With this NMA, we were able to identify several research gaps. First, larger studies should be conducted, as the current sample sizes are often relatively small (range: 19–211). Second, the population should be more representative. The majority of the study populations were female (70%), and especially in our nonclinical sample, the study populations were very young (mean age: 23.6 years). This complicates, among other things, the transfer of nonclinical findings to clinical populations, which was on average older (mean age: 43.7 years). Third, adverse events should be reported in a more structured and consistent manner. Because of unreported or inconsistently reported adverse events, we were not able to analyze them in the present study. Fourth, it is crucial that future studies be conducted by more independent research teams with less allegiance to OLP research. Fifth, in future studies, the control group used should be chosen deliberately, because, as our study shows, different types of control groups result in different effect sizes. Also, in future meta-analyses, the control groups should not be lumped together, as this can obscure possible treatment effects. Sixth, it would be informative for further (network) meta-analyses to distinguish between active and nonactive OLPs, which was not considered in these analyses. Seventh, further experimental studies should be designed more according to the needs of clinical populations. For instance, the OLP administration route OLP nasal (e.g., sprays) and OLP dermal (e.g., creams) have only been studied in nonclinical populations and not in clinical, possibly indicating that this route of administration is not suitable for clinical conditions. Eighth, future (network) meta-analyses should take into account that potential differences between OLP administration routes may be masked, as their effects may differ depending on the type of disease. Finally, in order to reduce within-study bias, future research should include objective outcomes and behavioral markers.

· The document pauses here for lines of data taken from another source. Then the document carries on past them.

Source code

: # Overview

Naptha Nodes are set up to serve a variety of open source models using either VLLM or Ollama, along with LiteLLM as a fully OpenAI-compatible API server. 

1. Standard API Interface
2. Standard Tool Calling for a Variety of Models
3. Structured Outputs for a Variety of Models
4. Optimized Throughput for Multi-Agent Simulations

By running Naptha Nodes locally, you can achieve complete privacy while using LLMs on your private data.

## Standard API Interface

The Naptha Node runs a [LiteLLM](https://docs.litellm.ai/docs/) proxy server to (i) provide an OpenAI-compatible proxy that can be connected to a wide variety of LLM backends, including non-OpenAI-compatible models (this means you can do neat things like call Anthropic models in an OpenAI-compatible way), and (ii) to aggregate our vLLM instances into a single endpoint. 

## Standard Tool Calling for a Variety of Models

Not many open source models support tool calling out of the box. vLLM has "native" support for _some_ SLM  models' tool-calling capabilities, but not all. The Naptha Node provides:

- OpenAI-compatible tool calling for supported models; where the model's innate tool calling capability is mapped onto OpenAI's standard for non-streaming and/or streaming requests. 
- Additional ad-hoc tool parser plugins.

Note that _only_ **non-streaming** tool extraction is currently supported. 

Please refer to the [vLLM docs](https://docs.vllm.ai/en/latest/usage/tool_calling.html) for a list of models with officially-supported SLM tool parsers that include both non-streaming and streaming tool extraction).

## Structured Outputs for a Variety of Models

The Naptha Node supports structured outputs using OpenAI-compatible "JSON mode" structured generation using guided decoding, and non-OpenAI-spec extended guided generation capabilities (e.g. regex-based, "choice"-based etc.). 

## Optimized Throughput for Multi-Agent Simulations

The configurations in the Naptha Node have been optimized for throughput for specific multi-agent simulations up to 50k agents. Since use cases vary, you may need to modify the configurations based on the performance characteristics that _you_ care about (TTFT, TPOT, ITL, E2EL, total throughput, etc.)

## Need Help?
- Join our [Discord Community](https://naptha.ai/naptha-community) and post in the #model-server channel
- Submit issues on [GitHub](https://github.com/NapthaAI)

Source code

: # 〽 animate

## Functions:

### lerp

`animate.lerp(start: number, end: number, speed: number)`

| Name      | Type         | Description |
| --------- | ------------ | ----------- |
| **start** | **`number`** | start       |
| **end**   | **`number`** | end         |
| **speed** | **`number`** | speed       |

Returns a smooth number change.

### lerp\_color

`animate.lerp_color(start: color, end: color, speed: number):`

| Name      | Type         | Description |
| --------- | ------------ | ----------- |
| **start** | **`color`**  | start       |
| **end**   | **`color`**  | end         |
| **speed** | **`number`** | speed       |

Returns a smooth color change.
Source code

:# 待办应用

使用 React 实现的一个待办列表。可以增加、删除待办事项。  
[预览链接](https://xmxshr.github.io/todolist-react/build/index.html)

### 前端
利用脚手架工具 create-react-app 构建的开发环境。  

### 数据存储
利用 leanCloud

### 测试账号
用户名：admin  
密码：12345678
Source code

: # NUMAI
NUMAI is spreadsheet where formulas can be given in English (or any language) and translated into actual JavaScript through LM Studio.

To conclude, OLPs can be beneficial compared to control conditions in nonclinical and clinical conditions. However, the magnitude of effects in our network meta-analyses was smaller compared to previous meta-analyses and our NMAs showed that effects sizes depended on several aspects. (1) The induction of positive treatment expectations appeared to be of great importance for the efficacy of OLPs. Simply prescribing an OLP seems not to be enough and might even hold the risk of being worse than receiving no treatment. (2) We found that OLP effects can vary depending on the comparator used. In other words, some interventions facilitate relief when compared to “nothing,” but their effect appears to vanish when compared to other treatments. (3) There were no differences in the effects across OLP administration routes in either sample. This finding calls for caution regarding the use of more invasive OLP procedures. (4) Finally, we identified a trend of greater effect sizes in the clinical network. Research on nonclinical samples may underestimate the magnitude of OLP effects in patients. With this NMA, we hope to contribute to the emerging research field on OLPs and to inform future studies that aim to explore ethical ways to use placebo effects for the good of patients.
Data availability
All data generated or analyzed during this study are included in this published article and the files in the Supplementary Information.
References
Evers, A. W. M. et al. Implications of placebo and nocebo effects for clinical practice: Expert consensus. Psychother. Psychosom. 87, 204–210 (2018).
Evers, A. W. M. et al. What should clinicians tell patients about placebo and nocebo effects? Practical considerations based on expert consensus. Psychother. Psychosom. 90, 49–56 (2021).
Blease, C., Colloca, L. & Kaptchuk, T. J. Are open-label placebos ethical? Informed consent and ethical equivocations. Bioethics 30, 407–414 (2016).
Charlesworth, J. E. G. et al. Effects of placebos without deception compared with no treatment: A systematic review and meta-analysis. J. Evid.-Based Med. 10, 97–107 (2017).
von Wernsdorff, M., Loef, M., Tuschen-Caffier, B. & Schmidt, S. Effects of open-label placebos in clinical trials: A systematic review and meta-analysis. Sci. Rep. 11, 3855 (2021).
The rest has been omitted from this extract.